= Ian Bush =

Canadian police victim (1983–2005)

Ian Bush (July 23, 1983 - October 29, 2005) was a Canadian who was killed while in police custody. Significant ongoing controversy has been generated by the case. Ian Bush was a young man living in Houston, B.C. who was shot in the back of the head and killed by Royal Canadian Mounted Police Constable Paul Koester, after being arrested outside a hockey game. Many members of the community believe there were several flaws in the investigation, that there may have been a cover-up and conspiracy to protect Cst Koester. A full inquiry was held by the Commission for Public Complaints against the RCMP.

==Incident==
The circumstances leading up to the shooting were that Cst Koester, a rookie with less than six months service, was on patrol outside the Houston hockey arena on the evening of October 29, 2005. Houston, British Columbia, is a small community of approximately 3,000 in Northern B.C. Koester, with other police officers, was assigned to patrol around the arena looking for drinkers who then returned inside, intoxicated. Koester approached Bush in the parking lot consuming a bottle of beer with a group of friends. Koester emptied the bottle and gave a warning to Bush. Koester then continued his patrol and upon returning to the area were Bush was, he noticed Bush with another open bottle of beer and decided to give Bush a ticket for having open liquor in public.

When asked for his name, Bush gave a false name. Koester cautioned him about lying about his name and that he could be charged with obstruction but Bush lied again to avoid being fined and Koester arrested him. As another officer approached, he identified who Bush actually was.

==Arrest and death==
Koester searched Bush after the arrest but did not find his identification in his wallet, nor a bottle of beer Bush had hidden on him. Koester took Bush to the police station to issue him a Promise to Appear and release him from custody. There were no other police officers in the police station at the time. Koester and Bush were inside an interviewing room equipped with CCTV recording cameras, however Koester chose not to turn the cameras on, which was a normal thing not to do at the detachment. (Note: The CPC recommended that the RCMP install automated CCTV recording equipment in every RCMP detachment in areas where prisoners are dealt with and released; Houston has now done so.)

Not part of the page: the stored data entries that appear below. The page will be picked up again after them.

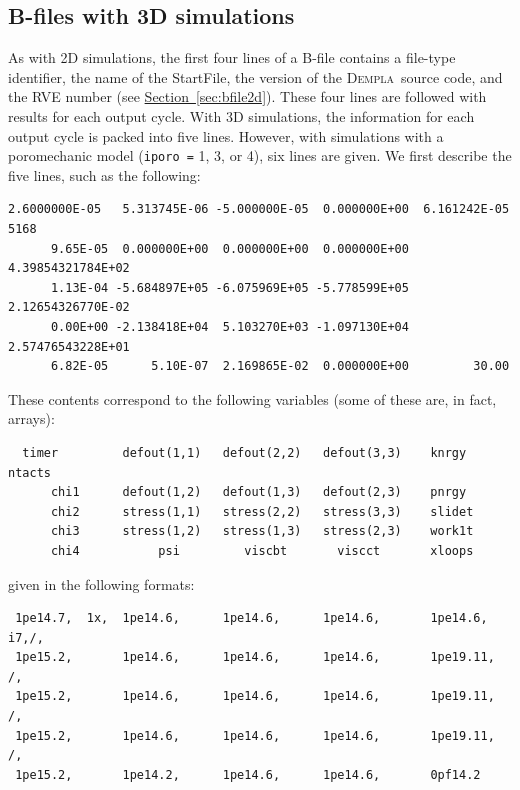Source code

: \documentclass[letterpaper,11pt]{article}
\newcommand{\Dempla}{\textsc{Dempla}}
\begin{document}
\subsection{B-files with 3D simulations}\label{sec:bfiles3d}
As with 2D simulations,
the first four lines of a B-file
contains a file-type identifier, the name of the \textsf{StartFile},
the version of the \Dempla\ source code,
and the RVE number
(see \hyperref[sec:bfile2d]{Section~\ref*{sec:bfile2d}}).
These four lines are followed with results for each output cycle.
With 3D simulations, the information for each output cycle is packed
into five lines.
However, with simulations with a poromechanic model
(\texttt{iporo =} 1, 3, or 4),
six lines are given.
We first describe the five lines, such as the following:\\[-2ex]
\par
\footnotesize
\begin{verbatim}
2.6000000E-05   5.313745E-06 -5.000000E-05  0.000000E+00  6.161242E-05   5168
      9.65E-05  0.000000E+00  0.000000E+00  0.000000E+00  4.39854321784E+02
      1.13E-04 -5.684897E+05 -6.075969E+05 -5.778599E+05  2.12654326770E-02
      0.00E+00 -2.138418E+04  5.103270E+03 -1.097130E+04  2.57476543228E+01
      6.82E-05      5.10E-07  2.169865E-02  0.000000E+00         30.00
\end{verbatim}
\normalsize
\par
\rule{0ex}{3ex}These contents correspond to the following variables (some of these
are, in fact, arrays):\\[-2ex]
\footnotesize
\begin{verbatim}
  timer         defout(1,1)   defout(2,2)   defout(3,3)    knrgy       ntacts
      chi1      defout(1,2)   defout(1,3)   defout(2,3)    pnrgy
      chi2      stress(1,1)   stress(2,2)   stress(3,3)    slidet
      chi3      stress(1,2)   stress(1,3)   stress(2,3)    work1t
      chi4           psi         viscbt       viscct       xloops
\end{verbatim}
\normalsize
\rule{0ex}{3ex}given in the following formats:\\[-2ex]
\footnotesize
\begin{verbatim}
 1pe14.7,  1x,  1pe14.6,      1pe14.6,      1pe14.6,       1pe14.6,       i7,/,
 1pe15.2,       1pe14.6,      1pe14.6,      1pe14.6,       1pe19.11,         /,
 1pe15.2,       1pe14.6,      1pe14.6,      1pe14.6,       1pe19.11,         /,
 1pe15.2,       1pe14.6,      1pe14.6,      1pe14.6,       1pe19.11,         /,
 1pe15.2,       1pe14.2,      1pe14.6,      1pe14.6,       0pf14.2
\end{verbatim}
\end{document}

Inside the police station, Koester claims he and Bush got into a scuffle. Koester said that Bush was angry about being charged and said words to the effect of "Why don't I just punch you in the fucking face!" Koester claimed that a fight started and he could not radio for help. Koester reports that Bush was winning the fight and began strangling him from behind. Koester drew his gun, reached behind his head, struck Bush with the gun three times in the back of the head, and then shot Bush once in the back of the head. Bush died instantly. Photographs of Koester after the incident show extensive bruising and cuts to his left eye and forehead. The bullet was lodged above his eyebrows.

==Controversy==
Constable Koester's actions surrounding the Bush death have been cleared through a police Criminal Code investigation, an inquiry by the Commission for Complaints Against the RCMP, and a B.C. Coroner's Act Inquiry conducted by Coroner Shane DeMeyer.

Ian Bush's mother Linda later launched a lawsuit against the RCMP.

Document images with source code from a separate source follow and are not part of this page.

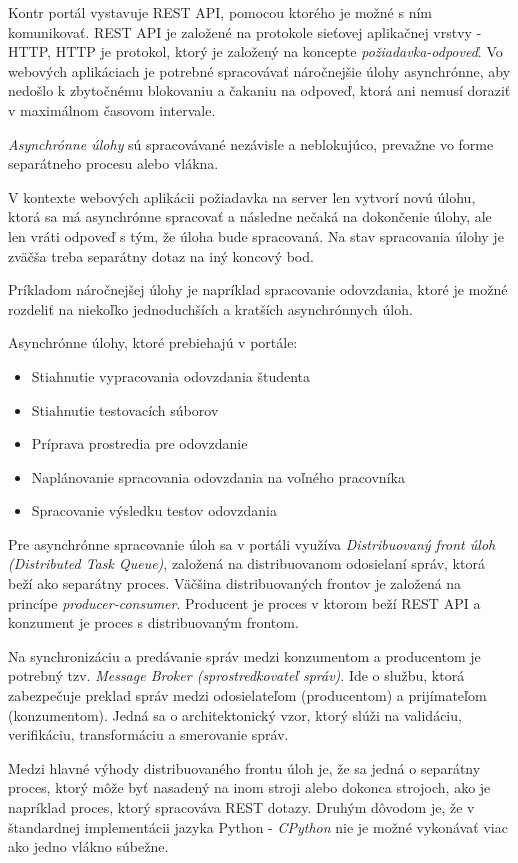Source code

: \documentclass[
  digital, %
  twoside, %
  table,   %
  lof,     %
  lot,     %
]{fithesis3}
\begin{document}
Kontr portál vystavuje REST API, pomocou ktorého je možné s ním komunikovať.
REST API je založené na protokole sieťovej aplikačnej vrstvy - HTTP, HTTP je protokol, ktorý je založený na koncepte \emph{požiadavka-odpoveď}. Vo webových aplikáciach je potrebné spracovávať náročnejšie úlohy asynchrónne, aby nedošlo k zbytočnému blokovaniu a čakaniu na odpoveď, ktorá ani nemusí doraziť v maximálnom časovom intervale. 

\emph{Asynchrónne úlohy} sú spracovávané nezávisle a neblokujúco, prevažne vo forme separátneho procesu alebo vlákna.

V kontexte webových aplikácii požiadavka na server len vytvorí novú úlohu, ktorá sa má asynchrónne spracovať a následne nečaká na dokončenie úlohy, ale len vráti odpoveď s tým, že úloha bude spracovaná. Na stav spracovania úlohy je zväčša treba separátny dotaz na iný koncový bod. 

Príkladom náročnejšej úlohy je napríklad spracovanie odovzdania, ktoré je možné rozdeliť na niekoľko jednoduchších a kratších asynchrónnych úloh.

Asynchrónne úlohy, ktoré prebiehajú v portále:
\begin{itemize}
    \item Stiahnutie vypracovania odovzdania študenta
    \item Stiahnutie testovacích súborov
    \item Príprava prostredia pre odovzdanie
    \item Naplánovanie spracovania odovzdania na voľného pracovníka
    \item Spracovanie výsledku testov odovzdania
\end{itemize}

Pre asynchrónne spracovanie úloh sa v portáli využíva \emph{Distribuovaný front úloh (Distributed Task Queue)}, založená na distribuovanom odosielaní správ, ktorá beží ako separátny proces. Väčšina distribuovaných frontov je založená na princípe \emph{producer-consumer}. Producent je proces v ktorom beží REST API a konzument je proces s distribuovaným frontom. 

Na synchronizáciu a predávanie správ medzi konzumentom a producentom je potrebný tzv. \emph{Message Broker (sprostredkovateľ správ)}. Ide o službu, ktorá zabezpečuje preklad správ medzi odosielateľom (producentom) a prijímateľom (konzumentom). Jedná sa o architektonický vzor, ktorý slúži na validáciu, verifikáciu, transformáciu a smerovanie správ.

Medzi hlavné výhody distribuovaného frontu úloh je, že sa jedná o separátny proces, ktorý môže byť nasadený na inom stroji alebo dokonca strojoch, ako je napríklad proces, ktorý spracováva REST dotazy. Druhým dôvodom je, že v štandardnej implementácii jazyka Python - \emph{CPython} nie je možné vykonávať viac ako jedno vlákno súbežne.
\end{document}
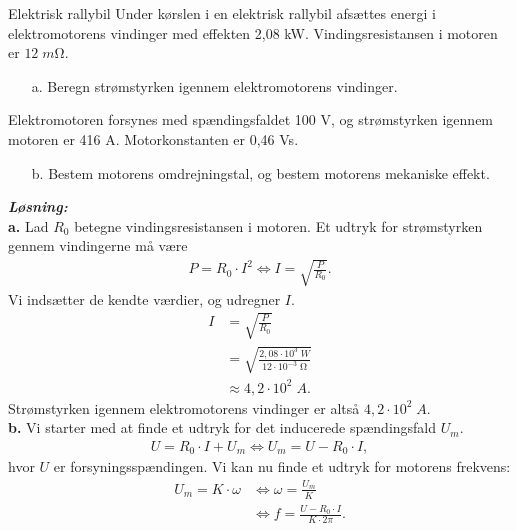 \documentclass{report}
\newcommand{\sol}{\setlength{\parindent}{0cm}\textbf{\textit{Løsning:}}\setlength{\parindent}{1cm}}
\begin{document}
\begin{question}{Elektrisk rallybil}{}
  Under kørslen i en elektrisk rallybil afsættes energi i elektromotorens vindinger med effekten 2,08 kW.
  Vindingsresistansen i motoren er $12 \;\unit{m\ohm}$.
  \begin{itemize}
    \item[a.] Beregn strømstyrken igennem elektromotorens vindinger.
  \end{itemize}
Elektromotoren forsynes med spændingsfaldet 100 V, og strømstyrken igennem motoren er 416 A. Motorkonstanten er 0,46 Vs.
\begin{itemize}
  \item[b.] Bestem motorens omdrejningstal, og bestem motorens mekaniske effekt.
\end{itemize}
\end{question}
\sol \\
\textbf{a.}
Lad $R_0$ betegne vindingsresistansen i motoren.
Et udtryk for strømstyrken gennem vindingerne må være
\begin{equation*}
\begin{split}
P=R_0 \cdot I^2 \iff I=\sqrt{\frac{P}{R_0}}.
\end{split}
\end{equation*}
Vi indsætter de kendte værdier, og udregner $I$.
\begin{equation*}
\begin{split}
  I&=\sqrt{\frac{P}{R_0}}\\
  &=\sqrt{\frac{2,08 \cdot 10^3 \;\unit{W} }{12 \cdot 10 ^{-3} \;\unit{\ohm} }} \\
  &\approx 4,2 \cdot 10^2 \;\unit{A}.
\end{split}
\end{equation*}
Strømstyrken igennem elektromotorens vindinger er altså $4,2 \cdot 10^2 \;\unit{A} $. \\[1ex]
\textbf{b.}
Vi starter med at finde et udtryk for det inducerede spændingsfald $U_m$.
\begin{equation*}
\begin{split}
  U=R_0 \cdot I + U_m \iff U_m=U-R_0 \cdot I,
\end{split}
\end{equation*}
hvor $U$ er forsyningsspændingen. 
Vi kan nu finde et udtryk for motorens frekvens:
\begin{equation*}
\begin{split}
  U_m=K \cdot \omega &\iff \omega =\frac{U_m}{K}\\
  &\iff f =\frac{U-R_0 \cdot I}{K \cdot 2 \pi }.
\end{split}
\end{equation*}
\end{document}
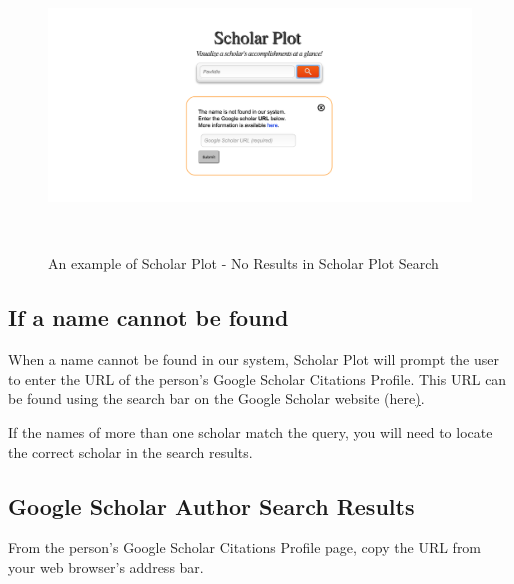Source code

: \begin{figure}
  \centering
  \includegraphics[width=1\textwidth]{figures/Support-4}
  \caption{An example of Scholar Plot - No Results in Scholar Plot Search}~\label{fig:Support-4}
\end{figure}




\subsection{If a name cannot be found}
When a name cannot be found in our system, Scholar Plot will prompt the user to enter the URL of the person's Google Scholar Citations Profile. This URL can be found using the search bar on the Google Scholar website (here\href{https://scholar.google.com/citations?mauthors=&hl=en&view_op=search_authors}).

If the names of more than one scholar match the query, you will need to locate the correct scholar in the search results.



\subsection{Google Scholar Author Search Results}
From the person's Google Scholar Citations Profile page, copy the URL from your web browser's address bar.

A second inquiry by the Commission for Complaints Against the RCMP concluded in 2007 that the police internal investigation into the shooting was adequate and timely and that the officer was justified in using lethal force.

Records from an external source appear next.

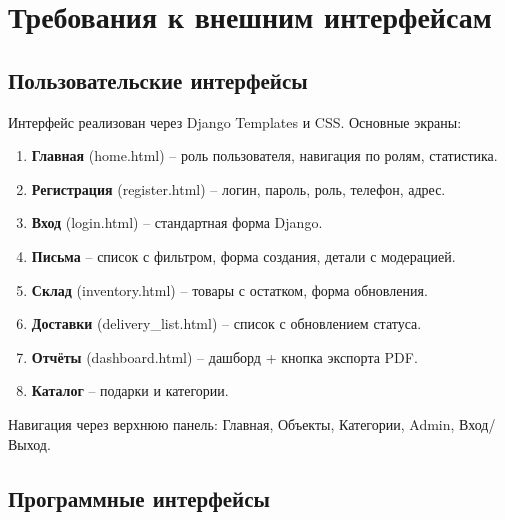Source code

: \documentclass[14pt,a4paper]{extarticle}
\begin{document}
\newpage

\section{Требования к внешним интерфейсам}

\subsection{Пользовательские интерфейсы}

Интерфейс реализован через Django Templates и CSS. Основные экраны:

\begin{enumerate}
    \item \textbf{Главная} (home.html) -- роль пользователя, навигация по ролям, статистика.
    \item \textbf{Регистрация} (register.html) -- логин, пароль, роль, телефон, адрес.
    \item \textbf{Вход} (login.html) -- стандартная форма Django.
    \item \textbf{Письма} -- список с фильтром, форма создания, детали с модерацией.
    \item \textbf{Склад} (inventory.html) -- товары с остатком, форма обновления.
    \item \textbf{Доставки} (delivery\_list.html) -- список с обновлением статуса.
    \item \textbf{Отчёты} (dashboard.html) -- дашборд + кнопка экспорта PDF.
    \item \textbf{Каталог} -- подарки и категории.
\end{enumerate}

Навигация через верхнюю панель: Главная, Объекты, Категории, Admin, Вход/Выход.

\subsection{Программные интерфейсы}
\end{document}
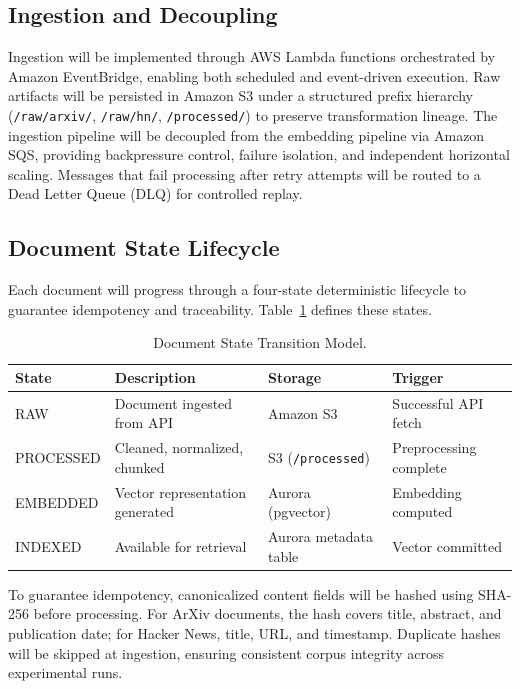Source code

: \documentclass[12pt,a4paper]{report}
\begin{document}
\subsection{Ingestion and Decoupling}

Ingestion will be implemented through AWS Lambda functions orchestrated by Amazon EventBridge, enabling both scheduled and event-driven execution. Raw artifacts will be persisted in Amazon S3 under a structured prefix hierarchy (\texttt{/raw/arxiv/}, \texttt{/raw/hn/}, \texttt{/processed/}) to preserve transformation lineage. The ingestion pipeline will be decoupled from the embedding pipeline via Amazon SQS, providing backpressure control, failure isolation, and independent horizontal scaling. Messages that fail processing after retry attempts will be routed to a Dead Letter Queue (DLQ) for controlled replay.

\subsection{Document State Lifecycle}

Each document will progress through a four-state deterministic lifecycle to guarantee idempotency and traceability. Table~\ref{tab:doc_states} defines these states.

\begin{table}[H]
\caption{Document State Transition Model.}
\label{tab:doc_states}
\centering
\begin{tabular}{p{2.0cm}p{3.8cm}p{3.0cm}p{3.0cm}}
\toprule
\textbf{State} & \textbf{Description} & \textbf{Storage} & \textbf{Trigger} \\
\midrule
RAW & Document ingested from API & Amazon S3 & Successful API fetch \\
PROCESSED & Cleaned, normalized, chunked & S3 (\texttt{/processed}) & Preprocessing complete \\
EMBEDDED & Vector representation generated & Aurora (pgvector) & Embedding computed \\
INDEXED & Available for retrieval & Aurora metadata table & Vector committed \\
\bottomrule
\end{tabular}
\end{table}

To guarantee idempotency, canonicalized content fields will be hashed using SHA-256 before processing. For ArXiv documents, the hash covers title, abstract, and publication date; for Hacker News, title, URL, and timestamp. Duplicate hashes will be skipped at ingestion, ensuring consistent corpus integrity across experimental runs.
\end{document}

After the report was released, Ms. Bush said she disagreed with the commission's conclusion. A support website for Ian Bush has been set up to give another side to the picture.

Geoff Berner references the incident in his song "Daloy Polizei" from the album Victory Party.

==Findings==
It was found that Bush died due to a single gunshot wound to the back of the head,
while Koester and Bush were alone in the interrogation room. and Koester claiming that he was being choked from behind to unconsciousness and acting in self-defence. An investigation was conducted by an RCMP team brought in from another region, and that investigation was reviewed by several external agencies.

Conflicting evidence was given at the coroner's inquest. The analyses of the blood splatter evidence by an RCMP forensics officer, Jim Hignell, and Edmonton police constable, Joseph Slemko, differed, the former supporting Koester's account, the latter stating that Koester's account of events was impossible given the angle of the blood splatter. However, the Commission for Public Complaints against the RCMP ruled that Slemko "[has] gone beyond his area of expertise" and Hignell's evidence was accepted as preferred.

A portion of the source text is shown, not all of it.